What the exercise asks: Could you return every line of the records below that contains the word "index"?

Excerpted data:
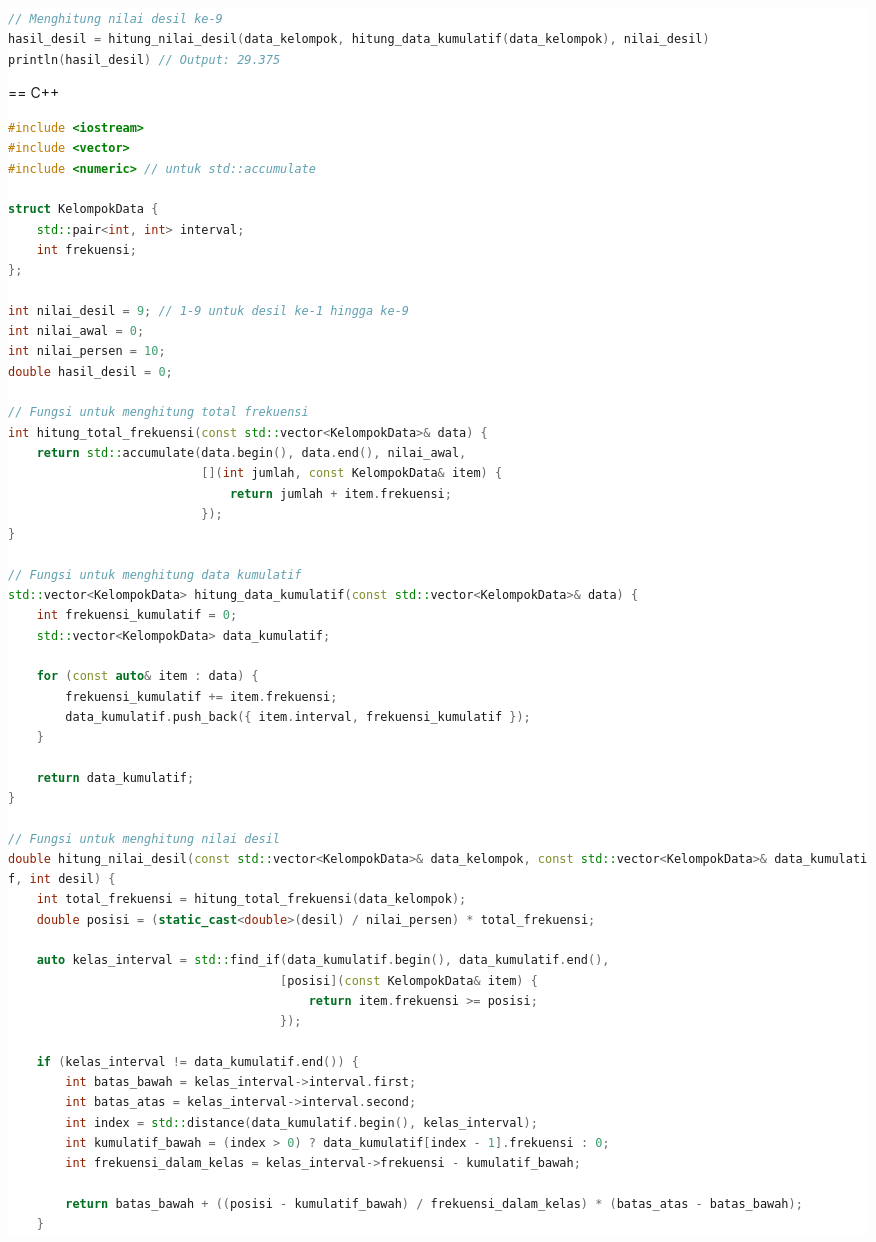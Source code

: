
 ```kotlin
// Menghitung nilai desil ke-9
hasil_desil = hitung_nilai_desil(data_kelompok, hitung_data_kumulatif(data_kelompok), nilai_desil)
println(hasil_desil) // Output: 29.375
```
== C++
```cpp
#include <iostream>
#include <vector>
#include <numeric> // untuk std::accumulate

struct KelompokData {
    std::pair<int, int> interval;
    int frekuensi;
};

int nilai_desil = 9; // 1-9 untuk desil ke-1 hingga ke-9
int nilai_awal = 0;
int nilai_persen = 10;
double hasil_desil = 0;

// Fungsi untuk menghitung total frekuensi
int hitung_total_frekuensi(const std::vector<KelompokData>& data) {
    return std::accumulate(data.begin(), data.end(), nilai_awal,
                           [](int jumlah, const KelompokData& item) {
                               return jumlah + item.frekuensi;
                           });
}

// Fungsi untuk menghitung data kumulatif
std::vector<KelompokData> hitung_data_kumulatif(const std::vector<KelompokData>& data) {
    int frekuensi_kumulatif = 0;
    std::vector<KelompokData> data_kumulatif;

    for (const auto& item : data) {
        frekuensi_kumulatif += item.frekuensi;
        data_kumulatif.push_back({ item.interval, frekuensi_kumulatif });
    }

    return data_kumulatif;
}

// Fungsi untuk menghitung nilai desil
double hitung_nilai_desil(const std::vector<KelompokData>& data_kelompok, const std::vector<KelompokData>& data_kumulatif, int desil) {
    int total_frekuensi = hitung_total_frekuensi(data_kelompok);
    double posisi = (static_cast<double>(desil) / nilai_persen) * total_frekuensi;

    auto kelas_interval = std::find_if(data_kumulatif.begin(), data_kumulatif.end(),
                                      [posisi](const KelompokData& item) {
                                          return item.frekuensi >= posisi;
                                      });

    if (kelas_interval != data_kumulatif.end()) {
        int batas_bawah = kelas_interval->interval.first;
        int batas_atas = kelas_interval->interval.second;
        int index = std::distance(data_kumulatif.begin(), kelas_interval);
        int kumulatif_bawah = (index > 0) ? data_kumulatif[index - 1].frekuensi : 0;
        int frekuensi_dalam_kelas = kelas_interval->frekuensi - kumulatif_bawah;

        return batas_bawah + ((posisi - kumulatif_bawah) / frekuensi_dalam_kelas) * (batas_atas - batas_bawah);
    }

```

Problem solution:
        int index = std::distance(data_kumulatif.begin(), kelas_interval);
        int kumulatif_bawah = (index > 0) ? data_kumulatif[index - 1].frekuensi : 0;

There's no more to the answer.